But a disclaimer from Professor Huxley is enough; I am sorry to have misunderstood him; and I must ask his pardon. I sincerely rejoice to have received such an assurance that his great name shall never be used for such a project as that which excited our fears.
On this he wrote:—]
You will have seen Lord Shaftesbury's reply to my letter. I thought it frank and straightforward, and I have written a private letter to the old boy of a placable and proper character. ["Huxley, the Professor, has written me a very civil, nay kind, letter. I replied in the same spirit." (Lord Shaftesbury, "Life and Work" 3 373 June 3, 1876.)
In 1874 he had also had a small passage of arms with the late Mr. W.E. Forster, then Vice-President of the Council, upon the same subject. Mr. Forster was about to leave office, and when he gave his official authorisation for summer courses of lectures at South Kensington on Biology, Chemistry, Geology, etc., he did so with the special proviso that there be no vivisection experiments in any of the courses, and further, appended a Memorandum, explaining the reasons on which he acted.
Now, although Huxley was mentioned by name as having taken care to avoid inflicting pain in certain previous experiments which had come to Mr.

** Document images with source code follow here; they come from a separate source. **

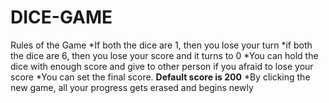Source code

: # DICE-GAME

Rules of the Game
*If both the dice are 1, then you lose your turn
*if both the dice are 6, then you lose your score and it turns to 0
*You can hold the dice with enough score and give to other person if you afraid to lose your score
*You can set the final score. **Default score is 200**
*By clicking the new game, all your progress gets erased and begins newly
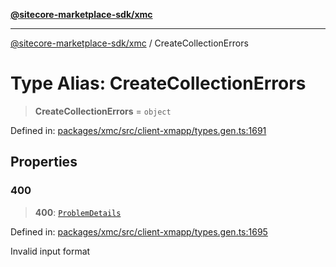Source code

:[**@sitecore-marketplace-sdk/xmc**](../README.md)

***

[@sitecore-marketplace-sdk/xmc](../README.md) / CreateCollectionErrors

# Type Alias: CreateCollectionErrors

> **CreateCollectionErrors** = `object`

Defined in: [packages/xmc/src/client-xmapp/types.gen.ts:1691](https://github.com/Sitecore/sitecore-marketplace-sdk/blob/af886e6134b8d1079ef5b8ef70b7eb2f1d9c8aeb/packages/xmc/src/client-xmapp/types.gen.ts#L1691)

## Properties

### 400

> **400**: [`ProblemDetails`](ProblemDetails.md)

Defined in: [packages/xmc/src/client-xmapp/types.gen.ts:1695](https://github.com/Sitecore/sitecore-marketplace-sdk/blob/af886e6134b8d1079ef5b8ef70b7eb2f1d9c8aeb/packages/xmc/src/client-xmapp/types.gen.ts#L1695)

Invalid input format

Forster's knowledge, the memorandum evoked from him a strong protest to the Lord President, to whom, as Mr. Forster expressly intimated, an appeal might properly be made.
To begin with, the memorandum contained a mistake in fact, referring to his regular course at South Kensington experiments which had taken place two years before at one of the Courses to Teachers. This course was non-official; Huxley's position in it was simply that of a private person to whom the Department offered a contract, subject to official control and criticism, so far as touched that course, and entirely apart from his regular position at the School of Mines. The experiments of 1872 were performed, as he had reason to believe, with the full sanction of the Department. If the Board chose to go back upon what had happened two years before, he was of course subject to their criticism, but then he ought in justice to be allowed to explain in what these experiments really consisted. What they were appears from a note to Sir J. Donnelly:—]
My dear Donnelly,
It will be the best course, perhaps, if I set down in writing what I have to say respecting the vivisections for physiological purposes which have been performed here, and concerning which you made me a communication from the Vice-President of the Council this morning.
I have always felt it my duty to defend those physiologists who, like Brown Sequard, by making experiments on living animals, have added immensely not only to scientific physiology, but to the means of alleviating human suffering, against the often ignorant and sometimes malicious clamour which has been raised against them.
But personally, indeed I may say constitutionally, the performance of experiments upon living and conscious animals is extremely disagreeable to me, and I have never followed any line of investigation in which such experiments are required.